* Exercise goal:
Before printing, remove every picture; then print the lines below exactly, from the first line through the line containing "A story about".

****************

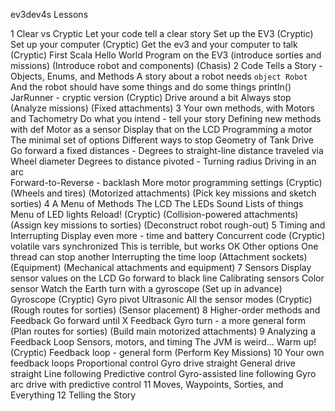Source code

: ev3dev4s Lessons

1 Clear vs Cryptic
    Let your code tell a clear story
    Set up the EV3 (Cryptic)
    Set up your computer (Cryptic)
    Get the ev3 and your computer to talk (Cryptic)
    First Scala Hello World Program on the EV3
    (introduce sorties and missions)
    (Introduce robot and components)
    (Chasis)
2 Code Tells a Story - Objects, Enums, and Methods
    A story about a robot needs `object Robot`
    And the robot should have some things and do some things
    println()
    JarRunner - cryptic version (Cryptic)
    Drive around a bit
    Always stop
    (Analyze missions)
    (Fixed attachments)
3 Your own methods, with Motors and Tachometry
    Do what you intend - tell your story
        Defining new methods with def 
    Motor as a sensor
        Display that on the LCD
    Programming a motor
        The minimal set of options
        Different ways to stop
    Geometry of Tank Drive
        Go forward a fixed distances - Degrees to straight-line distance traveled via Wheel diameter
        Degrees to distance pivoted - Turning radius
        Driving in an arc    
    Forward-to-Reverse - backlash
    More motor programming settings (Cryptic)
    (Wheels and tires)
    (Motorized attachments)
    (Pick key missions and sketch sorties)
4 A Menu of Methods
    The LCD
    The LEDs
    Sound
    Lists of things
    Menu of LED lights
    Reload! (Cryptic)
    (Collision-powered attachments)
    (Assign key missions to sorties)
    (Deconstruct robot rough-out)
5 Timing and Interrupting
    Display even more - time and battery
    Concurrent code (Cryptic)
        volatile vars
        synchronized
        This is terrible, but works OK
        Other options
    One thread can stop another
    Interrupting the time loop
    (Attachment sockets)
    (Equipment)
    (Mechanical attachments and equipment)
7 Sensors
    Display sensor values on the LCD
    Go forward to black line
    Calibrating sensors
        Color sensor
        Watch the Earth turn with a gyroscope (Set up in advance)
        Gyroscope (Cryptic)
    Gyro pivot
    Ultrasonic
    All the sensor modes (Cryptic)
    (Rough routes for sorties)
    (Sensor placement)
8 Higher-order methods and Feedback
    Go forward until X
    Feedback
    Gyro turn - a more general form
    (Plan routes for sorties)
    (Build main motorized attachments)
9 Analyzing a Feedback Loop
    Sensors, motors, and timing
    The JVM is weird... Warm up! (Cryptic)
    Feedback loop - general form
    (Perform Key Missions)
10 Your own feedback loops
    Proportional control
    Gyro drive straight
    General drive straight
    Line following
    Predictive control
    Gyro-assisted line following
    Gyro arc drive with predictive control
11 Moves, Waypoints, Sorties, and Everything
12 Telling the Story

****************

* Expected output:
Source code

: ev3dev4s Lessons

1 Clear vs Cryptic
    Let your code tell a clear story
    Set up the EV3 (Cryptic)
    Set up your computer (Cryptic)
    Get the ev3 and your computer to talk (Cryptic)
    First Scala Hello World Program on the EV3
    (introduce sorties and missions)
    (Introduce robot and components)
    (Chasis)
2 Code Tells a Story - Objects, Enums, and Methods
    A story about a robot needs `object Robot`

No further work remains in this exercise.